In the Middle East, despite customers’ willingness to adopt innovative fintech solutions, banks are still reluctant in integrating fintechs into their strategy, with most choosing to follow a “wait and see” approach, according to a new report by Deloitte.
In its Middle East Fintech Study, released in June, the consultancy firm takes a look at the state of fintech adoption in the Middle East, analyzes the region’s industry and points out to the different challenges that’s been hindering the growth of the sector.
Customers warming up to fintech
As part of the study, Deloitte gathered a set of insights from 1,500 banking customers and more than 50 digital leaders in the region, and found that a staggering 82% of banking customers in the region were willing to start using fintech solutions.
Among the main drivers, these customers said they believed fintech solutions could effectively support their needs (61%), provide personalized services (53%), and offer a quicker and smoother customer experience (40%).
In terms of actual adoption, the study found that 22% of customers had used at least one fintech solution for their banking needs in the past. When asked about the main reasons why they used fintech solutions, these banking customers cited easier banking (75%), faster transactions (45%), and better user experience (41%).
Peer-to-peer (P2P) money transfers (39%) and account aggregation (39%) were found to be the two most popular fintech solutions/features.
In Lebanon, Bahrain and Jordan, P2P money transfer solutions are widely adopted, the research found, but in Saudi Arabia, the United Arab Emirates (UAE), and Oman, usage is still low.

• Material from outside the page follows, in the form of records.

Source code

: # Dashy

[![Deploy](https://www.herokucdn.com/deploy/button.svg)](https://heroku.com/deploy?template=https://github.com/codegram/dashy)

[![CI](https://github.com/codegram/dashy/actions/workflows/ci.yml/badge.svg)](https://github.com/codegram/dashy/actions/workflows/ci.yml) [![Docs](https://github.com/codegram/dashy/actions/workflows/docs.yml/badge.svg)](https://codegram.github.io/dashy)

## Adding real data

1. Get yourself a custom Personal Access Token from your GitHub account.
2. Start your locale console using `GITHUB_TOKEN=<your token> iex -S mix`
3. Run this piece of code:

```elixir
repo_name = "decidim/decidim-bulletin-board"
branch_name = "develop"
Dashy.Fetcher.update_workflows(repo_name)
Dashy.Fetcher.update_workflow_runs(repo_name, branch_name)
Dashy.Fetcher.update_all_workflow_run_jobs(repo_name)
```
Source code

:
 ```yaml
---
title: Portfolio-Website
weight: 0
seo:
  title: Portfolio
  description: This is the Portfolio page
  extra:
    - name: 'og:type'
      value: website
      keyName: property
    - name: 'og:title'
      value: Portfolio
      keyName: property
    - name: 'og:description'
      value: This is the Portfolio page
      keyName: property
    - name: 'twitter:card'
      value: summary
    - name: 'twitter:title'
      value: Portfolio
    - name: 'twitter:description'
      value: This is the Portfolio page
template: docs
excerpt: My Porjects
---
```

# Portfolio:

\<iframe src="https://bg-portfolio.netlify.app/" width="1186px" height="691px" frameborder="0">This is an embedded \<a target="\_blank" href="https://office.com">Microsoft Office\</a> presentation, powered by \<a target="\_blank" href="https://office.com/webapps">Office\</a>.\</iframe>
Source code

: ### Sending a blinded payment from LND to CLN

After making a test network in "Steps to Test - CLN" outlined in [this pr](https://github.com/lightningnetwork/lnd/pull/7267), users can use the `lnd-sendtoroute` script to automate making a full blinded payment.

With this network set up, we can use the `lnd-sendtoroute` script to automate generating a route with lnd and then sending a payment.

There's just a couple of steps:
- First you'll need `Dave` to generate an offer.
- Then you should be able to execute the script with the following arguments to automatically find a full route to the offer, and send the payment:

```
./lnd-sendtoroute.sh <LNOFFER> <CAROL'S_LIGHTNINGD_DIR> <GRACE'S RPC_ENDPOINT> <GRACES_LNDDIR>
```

Meanwhile, account aggregation solutions are highly used within more advanced banking markets including Saudi Arabia, the UAE and Egypt, while less advanced countries such as Kuwait are recording the lowest rates.
Besides P2P money transfer and account aggregation, other popular fintech solutions and features in the Middle East include robo-advice (19%), connected auto insurance (19%) and connected health (15%).
Breaking down the region’s different countries, the research found that fintech adoption was the highest in the UAE since the country has the largest concentration of fintech companies across the region. Appetite to adopt fintech solutions was the highest in Saudi Arabia because banking customers there were the most exposed to innovative solutions outside the banking sector. And Egypt was found to have the largest potential for fintech adoption given the country’s large population of unbanked.
Slow in embracing fintech
Despite customers’ willingness to adopt innovative, digital solutions, banks in the region have been slow in embracing fintech and have failed to leverage the full suite of fintech solutions to address their customers’ needs and requirements.
The research found that although Middle Eastern banks did perceive fintechs as enablers, they remained hesitant in forming partnerships with them and were still trying figuring out how to best cooperate with fintechs and where to deploy the solutions.
Overall, the study found that banks in the Middle East tended to adopt one of the following two strategies when it comes to fintech: either building in-house fintech-like capabilities, or following a “wait and see” approach with an aim to become fast followers once the “fintech dust” has settled.
But banks’ slow adoption of fintech innovation isn’t the only challenge that’s been hampering the growth of fintech in the Middle East. The report notes that while the sector has evolved rapidly over the past few years, it is still struggling to attract the financing needed to boost its footprint and impact.
According to the study, the Middle East now only represents about 1% of global fintech financing (US$45 billion), implying that there is still plenty of opportunities to tap into in the region.